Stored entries
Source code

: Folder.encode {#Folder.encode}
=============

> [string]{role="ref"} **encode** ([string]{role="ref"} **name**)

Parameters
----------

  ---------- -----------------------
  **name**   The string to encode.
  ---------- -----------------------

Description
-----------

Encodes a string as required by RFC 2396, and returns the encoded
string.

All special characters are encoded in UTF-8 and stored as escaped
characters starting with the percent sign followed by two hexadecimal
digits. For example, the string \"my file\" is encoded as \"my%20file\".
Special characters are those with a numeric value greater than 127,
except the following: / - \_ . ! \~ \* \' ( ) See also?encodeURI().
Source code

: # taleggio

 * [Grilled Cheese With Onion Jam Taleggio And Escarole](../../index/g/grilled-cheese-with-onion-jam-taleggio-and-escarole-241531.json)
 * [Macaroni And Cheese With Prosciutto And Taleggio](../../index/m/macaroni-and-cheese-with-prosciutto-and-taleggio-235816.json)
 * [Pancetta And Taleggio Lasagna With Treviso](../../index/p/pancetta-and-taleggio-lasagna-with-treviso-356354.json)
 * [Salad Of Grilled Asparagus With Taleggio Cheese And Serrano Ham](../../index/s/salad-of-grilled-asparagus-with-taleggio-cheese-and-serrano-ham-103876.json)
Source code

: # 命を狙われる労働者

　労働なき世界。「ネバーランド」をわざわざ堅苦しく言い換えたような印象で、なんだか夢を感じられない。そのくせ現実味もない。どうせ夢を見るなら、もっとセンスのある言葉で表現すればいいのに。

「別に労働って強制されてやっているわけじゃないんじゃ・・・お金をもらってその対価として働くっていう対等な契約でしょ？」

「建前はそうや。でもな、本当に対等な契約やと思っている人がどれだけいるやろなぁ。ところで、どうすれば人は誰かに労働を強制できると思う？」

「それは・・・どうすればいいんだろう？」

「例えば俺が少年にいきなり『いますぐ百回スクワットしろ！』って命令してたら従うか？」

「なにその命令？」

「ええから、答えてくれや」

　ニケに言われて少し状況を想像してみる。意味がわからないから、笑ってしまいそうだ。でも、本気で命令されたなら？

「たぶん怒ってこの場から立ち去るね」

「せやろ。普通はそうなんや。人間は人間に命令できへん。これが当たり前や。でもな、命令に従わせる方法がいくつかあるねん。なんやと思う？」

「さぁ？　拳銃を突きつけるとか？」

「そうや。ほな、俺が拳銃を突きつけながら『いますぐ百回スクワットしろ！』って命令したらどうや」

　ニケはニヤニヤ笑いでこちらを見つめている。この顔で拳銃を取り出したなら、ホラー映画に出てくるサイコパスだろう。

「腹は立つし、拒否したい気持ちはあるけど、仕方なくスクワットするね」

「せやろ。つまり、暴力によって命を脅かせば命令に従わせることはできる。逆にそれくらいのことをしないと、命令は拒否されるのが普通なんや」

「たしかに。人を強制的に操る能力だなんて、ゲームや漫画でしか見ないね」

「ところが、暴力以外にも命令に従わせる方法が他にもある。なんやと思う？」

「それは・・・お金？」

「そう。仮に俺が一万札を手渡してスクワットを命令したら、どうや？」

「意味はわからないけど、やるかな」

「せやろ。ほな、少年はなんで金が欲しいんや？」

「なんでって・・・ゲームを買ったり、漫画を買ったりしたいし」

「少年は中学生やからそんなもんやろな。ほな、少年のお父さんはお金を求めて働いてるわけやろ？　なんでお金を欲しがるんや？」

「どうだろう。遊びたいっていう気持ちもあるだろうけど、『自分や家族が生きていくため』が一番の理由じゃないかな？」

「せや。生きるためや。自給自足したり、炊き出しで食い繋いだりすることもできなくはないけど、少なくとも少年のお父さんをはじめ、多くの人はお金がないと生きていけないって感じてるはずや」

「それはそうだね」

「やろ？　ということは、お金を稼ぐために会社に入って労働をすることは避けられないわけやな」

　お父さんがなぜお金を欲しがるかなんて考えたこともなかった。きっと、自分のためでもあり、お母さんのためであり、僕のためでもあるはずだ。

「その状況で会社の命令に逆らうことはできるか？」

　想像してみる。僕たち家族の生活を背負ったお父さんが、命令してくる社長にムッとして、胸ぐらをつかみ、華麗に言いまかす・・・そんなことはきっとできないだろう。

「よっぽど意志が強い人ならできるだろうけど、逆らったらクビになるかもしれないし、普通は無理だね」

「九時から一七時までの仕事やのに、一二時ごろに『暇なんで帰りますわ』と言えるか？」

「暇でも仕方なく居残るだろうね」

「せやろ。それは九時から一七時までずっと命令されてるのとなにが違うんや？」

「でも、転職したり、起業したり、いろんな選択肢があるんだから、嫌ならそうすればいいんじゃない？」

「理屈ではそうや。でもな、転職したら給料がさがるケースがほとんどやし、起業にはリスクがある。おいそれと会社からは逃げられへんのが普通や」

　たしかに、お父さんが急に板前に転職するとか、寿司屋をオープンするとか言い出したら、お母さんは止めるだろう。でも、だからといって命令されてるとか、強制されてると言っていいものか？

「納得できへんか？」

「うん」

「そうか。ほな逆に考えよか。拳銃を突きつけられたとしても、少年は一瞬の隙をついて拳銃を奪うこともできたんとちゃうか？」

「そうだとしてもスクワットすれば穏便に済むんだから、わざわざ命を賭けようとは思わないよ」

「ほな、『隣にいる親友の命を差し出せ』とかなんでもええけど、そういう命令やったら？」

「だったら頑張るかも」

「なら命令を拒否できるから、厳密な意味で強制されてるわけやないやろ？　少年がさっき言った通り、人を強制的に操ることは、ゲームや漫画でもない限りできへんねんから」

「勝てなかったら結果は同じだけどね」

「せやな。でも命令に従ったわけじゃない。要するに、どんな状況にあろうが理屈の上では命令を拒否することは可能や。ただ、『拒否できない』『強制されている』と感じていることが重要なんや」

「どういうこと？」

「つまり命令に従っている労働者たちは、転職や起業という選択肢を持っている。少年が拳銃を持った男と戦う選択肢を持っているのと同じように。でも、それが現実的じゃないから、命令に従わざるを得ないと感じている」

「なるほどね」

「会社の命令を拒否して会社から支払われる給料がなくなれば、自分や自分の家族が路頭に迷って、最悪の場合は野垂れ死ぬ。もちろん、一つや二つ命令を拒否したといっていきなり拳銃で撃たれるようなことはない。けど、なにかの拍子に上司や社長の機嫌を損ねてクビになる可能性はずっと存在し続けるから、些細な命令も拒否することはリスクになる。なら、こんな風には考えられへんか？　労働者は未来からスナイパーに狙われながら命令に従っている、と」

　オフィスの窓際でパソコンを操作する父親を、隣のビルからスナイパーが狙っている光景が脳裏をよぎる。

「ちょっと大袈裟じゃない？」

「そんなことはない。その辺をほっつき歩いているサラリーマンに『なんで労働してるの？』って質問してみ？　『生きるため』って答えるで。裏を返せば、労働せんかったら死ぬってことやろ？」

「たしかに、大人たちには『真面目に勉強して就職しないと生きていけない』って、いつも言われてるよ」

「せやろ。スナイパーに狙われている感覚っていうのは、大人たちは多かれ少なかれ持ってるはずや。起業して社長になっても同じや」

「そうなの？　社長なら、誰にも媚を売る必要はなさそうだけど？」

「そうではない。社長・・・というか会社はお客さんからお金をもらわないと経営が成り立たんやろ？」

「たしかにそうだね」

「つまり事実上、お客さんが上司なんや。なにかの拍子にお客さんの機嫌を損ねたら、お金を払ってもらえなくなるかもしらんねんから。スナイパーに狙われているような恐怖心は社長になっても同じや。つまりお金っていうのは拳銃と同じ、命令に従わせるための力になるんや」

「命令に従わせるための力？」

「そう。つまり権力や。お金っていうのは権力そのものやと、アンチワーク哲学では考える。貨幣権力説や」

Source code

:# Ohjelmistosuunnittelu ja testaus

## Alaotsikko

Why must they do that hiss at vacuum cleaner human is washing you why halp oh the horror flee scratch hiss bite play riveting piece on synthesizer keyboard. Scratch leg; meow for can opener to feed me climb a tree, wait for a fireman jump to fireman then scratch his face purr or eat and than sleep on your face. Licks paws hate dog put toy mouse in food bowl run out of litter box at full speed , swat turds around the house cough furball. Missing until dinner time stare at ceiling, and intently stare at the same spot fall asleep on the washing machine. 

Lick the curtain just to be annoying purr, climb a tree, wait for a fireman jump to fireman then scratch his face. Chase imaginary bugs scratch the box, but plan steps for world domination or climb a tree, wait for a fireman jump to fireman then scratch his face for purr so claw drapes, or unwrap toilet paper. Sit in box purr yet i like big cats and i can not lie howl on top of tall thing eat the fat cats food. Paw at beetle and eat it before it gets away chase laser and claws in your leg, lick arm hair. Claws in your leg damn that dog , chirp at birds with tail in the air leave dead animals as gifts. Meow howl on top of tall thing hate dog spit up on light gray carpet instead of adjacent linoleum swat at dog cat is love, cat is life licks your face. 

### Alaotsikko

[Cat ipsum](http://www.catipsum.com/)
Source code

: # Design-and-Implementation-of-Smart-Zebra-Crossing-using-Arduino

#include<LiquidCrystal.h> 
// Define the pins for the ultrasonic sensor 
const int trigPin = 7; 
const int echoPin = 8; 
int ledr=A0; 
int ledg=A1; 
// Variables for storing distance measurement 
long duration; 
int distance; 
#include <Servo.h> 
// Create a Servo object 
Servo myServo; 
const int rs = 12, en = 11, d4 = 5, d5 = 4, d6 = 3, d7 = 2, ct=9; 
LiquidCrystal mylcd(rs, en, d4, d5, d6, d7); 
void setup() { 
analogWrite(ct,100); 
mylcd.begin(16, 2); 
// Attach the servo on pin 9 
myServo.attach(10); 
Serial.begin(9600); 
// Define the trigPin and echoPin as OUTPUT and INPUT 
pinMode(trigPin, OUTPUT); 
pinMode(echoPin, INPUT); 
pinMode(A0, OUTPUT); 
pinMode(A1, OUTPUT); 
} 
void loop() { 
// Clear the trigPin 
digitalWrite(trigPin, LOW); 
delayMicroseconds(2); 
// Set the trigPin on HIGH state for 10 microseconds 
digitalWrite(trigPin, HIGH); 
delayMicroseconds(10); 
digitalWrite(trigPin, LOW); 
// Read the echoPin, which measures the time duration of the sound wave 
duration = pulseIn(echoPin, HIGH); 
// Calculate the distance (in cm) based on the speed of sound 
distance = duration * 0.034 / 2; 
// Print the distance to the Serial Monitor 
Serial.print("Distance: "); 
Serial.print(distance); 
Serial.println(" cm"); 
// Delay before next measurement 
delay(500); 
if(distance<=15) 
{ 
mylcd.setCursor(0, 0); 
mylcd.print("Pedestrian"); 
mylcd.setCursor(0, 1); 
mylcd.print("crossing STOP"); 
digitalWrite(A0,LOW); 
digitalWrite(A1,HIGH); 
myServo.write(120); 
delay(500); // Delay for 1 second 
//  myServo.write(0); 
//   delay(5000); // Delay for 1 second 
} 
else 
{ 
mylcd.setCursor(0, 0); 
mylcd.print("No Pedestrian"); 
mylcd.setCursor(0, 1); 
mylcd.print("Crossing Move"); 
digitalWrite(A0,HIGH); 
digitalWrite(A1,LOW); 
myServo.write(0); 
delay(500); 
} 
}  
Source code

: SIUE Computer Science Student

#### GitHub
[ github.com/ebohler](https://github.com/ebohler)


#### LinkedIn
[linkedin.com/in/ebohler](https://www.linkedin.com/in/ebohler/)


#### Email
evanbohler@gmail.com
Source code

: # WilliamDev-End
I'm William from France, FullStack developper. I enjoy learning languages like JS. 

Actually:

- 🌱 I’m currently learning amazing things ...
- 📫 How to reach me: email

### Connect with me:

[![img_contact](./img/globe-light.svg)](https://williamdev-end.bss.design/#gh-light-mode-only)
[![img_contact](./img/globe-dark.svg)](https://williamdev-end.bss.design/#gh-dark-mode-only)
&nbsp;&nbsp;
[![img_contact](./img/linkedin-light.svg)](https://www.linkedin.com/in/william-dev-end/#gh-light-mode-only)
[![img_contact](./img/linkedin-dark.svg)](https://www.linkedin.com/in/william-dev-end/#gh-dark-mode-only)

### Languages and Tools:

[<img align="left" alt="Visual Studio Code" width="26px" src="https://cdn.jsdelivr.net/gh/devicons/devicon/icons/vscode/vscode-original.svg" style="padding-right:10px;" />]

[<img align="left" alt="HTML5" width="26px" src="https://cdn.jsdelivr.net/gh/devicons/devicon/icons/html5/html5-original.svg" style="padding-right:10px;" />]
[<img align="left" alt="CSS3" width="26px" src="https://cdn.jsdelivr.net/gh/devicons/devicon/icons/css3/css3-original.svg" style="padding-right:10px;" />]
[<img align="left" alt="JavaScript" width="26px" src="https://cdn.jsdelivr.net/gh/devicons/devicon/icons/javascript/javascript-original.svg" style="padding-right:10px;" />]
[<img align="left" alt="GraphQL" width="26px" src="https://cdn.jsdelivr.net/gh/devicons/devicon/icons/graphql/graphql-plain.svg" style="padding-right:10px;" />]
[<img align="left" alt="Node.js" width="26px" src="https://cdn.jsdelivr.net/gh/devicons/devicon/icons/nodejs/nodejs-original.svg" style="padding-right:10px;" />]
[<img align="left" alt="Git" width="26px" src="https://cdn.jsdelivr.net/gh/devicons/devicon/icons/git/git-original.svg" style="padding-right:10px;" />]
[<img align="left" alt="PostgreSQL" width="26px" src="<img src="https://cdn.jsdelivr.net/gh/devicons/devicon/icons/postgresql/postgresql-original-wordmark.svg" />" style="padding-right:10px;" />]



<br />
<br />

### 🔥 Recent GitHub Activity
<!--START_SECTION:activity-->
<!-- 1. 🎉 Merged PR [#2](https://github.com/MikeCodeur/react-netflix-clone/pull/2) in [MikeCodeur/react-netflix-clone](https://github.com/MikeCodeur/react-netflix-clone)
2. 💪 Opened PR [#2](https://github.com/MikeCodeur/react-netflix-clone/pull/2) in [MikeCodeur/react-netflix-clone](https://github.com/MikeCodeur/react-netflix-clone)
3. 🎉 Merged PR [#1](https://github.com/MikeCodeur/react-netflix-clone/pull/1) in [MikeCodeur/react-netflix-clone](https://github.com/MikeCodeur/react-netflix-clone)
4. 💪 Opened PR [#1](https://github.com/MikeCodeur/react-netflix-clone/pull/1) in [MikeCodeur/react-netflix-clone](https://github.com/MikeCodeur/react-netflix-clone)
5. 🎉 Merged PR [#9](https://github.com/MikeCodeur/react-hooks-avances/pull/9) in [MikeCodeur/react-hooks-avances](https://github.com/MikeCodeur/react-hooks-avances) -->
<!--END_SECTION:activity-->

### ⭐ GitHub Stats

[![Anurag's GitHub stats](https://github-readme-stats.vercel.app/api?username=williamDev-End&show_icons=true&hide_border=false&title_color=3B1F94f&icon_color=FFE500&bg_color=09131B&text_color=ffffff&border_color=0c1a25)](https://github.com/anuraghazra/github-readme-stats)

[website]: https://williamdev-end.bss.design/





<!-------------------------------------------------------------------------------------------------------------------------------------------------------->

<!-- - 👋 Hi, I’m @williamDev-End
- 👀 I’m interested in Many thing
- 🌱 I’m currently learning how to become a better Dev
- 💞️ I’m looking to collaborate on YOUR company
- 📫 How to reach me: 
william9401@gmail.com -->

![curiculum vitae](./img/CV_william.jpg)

TASK GOAL: Leave out every line above except those from the line with "int ledg=A1;" up to and including the line with "distance = duration * 0.034 / 2;", and copy those exactly.

TASK OUTPUT:
int ledg=A1; 
// Variables for storing distance measurement 
long duration; 
int distance; 
#include <Servo.h> 
// Create a Servo object 
Servo myServo; 
const int rs = 12, en = 11, d4 = 5, d5 = 4, d6 = 3, d7 = 2, ct=9; 
LiquidCrystal mylcd(rs, en, d4, d5, d6, d7); 
void setup() { 
analogWrite(ct,100); 
mylcd.begin(16, 2); 
// Attach the servo on pin 9 
myServo.attach(10); 
Serial.begin(9600); 
// Define the trigPin and echoPin as OUTPUT and INPUT 
pinMode(trigPin, OUTPUT); 
pinMode(echoPin, INPUT); 
pinMode(A0, OUTPUT); 
pinMode(A1, OUTPUT); 
} 
void loop() { 
// Clear the trigPin 
digitalWrite(trigPin, LOW); 
delayMicroseconds(2); 
// Set the trigPin on HIGH state for 10 microseconds 
digitalWrite(trigPin, HIGH); 
delayMicroseconds(10); 
digitalWrite(trigPin, LOW); 
// Read the echoPin, which measures the time duration of the sound wave 
duration = pulseIn(echoPin, HIGH); 
// Calculate the distance (in cm) based on the speed of sound 
distance = duration * 0.034 / 2; 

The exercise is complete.